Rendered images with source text
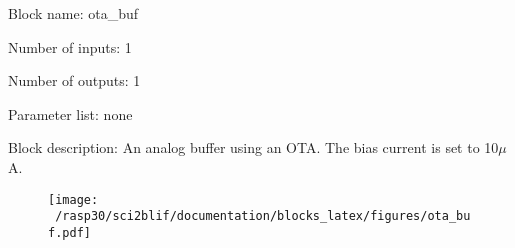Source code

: \pagebreak

Block name: ota\_buf

Number of inputs: 1

Number of outputs: 1

Parameter list: none

Block description: 
An analog buffer using an OTA. The bias current is set to 10$\mu$A.

\begin{figure}[H]  %
\texttt{[image: ~/rasp30/sci2blif/documentation/blocks\_latex/figures/ota\_buf.pdf]}
\end{figure}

WORK REQUIRED: Each record should be copied exactly, and each image left out.

FINISHED EXERCISE:
Source code

: \pagebreak

Block name: ota\_buf

Number of inputs: 1

Number of outputs: 1

Parameter list: none

Block description: 
An analog buffer using an OTA. The bias current is set to 10$\mu$A.

\begin{figure}[H]  %
\texttt{[image: ~/rasp30/sci2blif/documentation/blocks\_latex/figures/ota\_buf.pdf]}
\end{figure}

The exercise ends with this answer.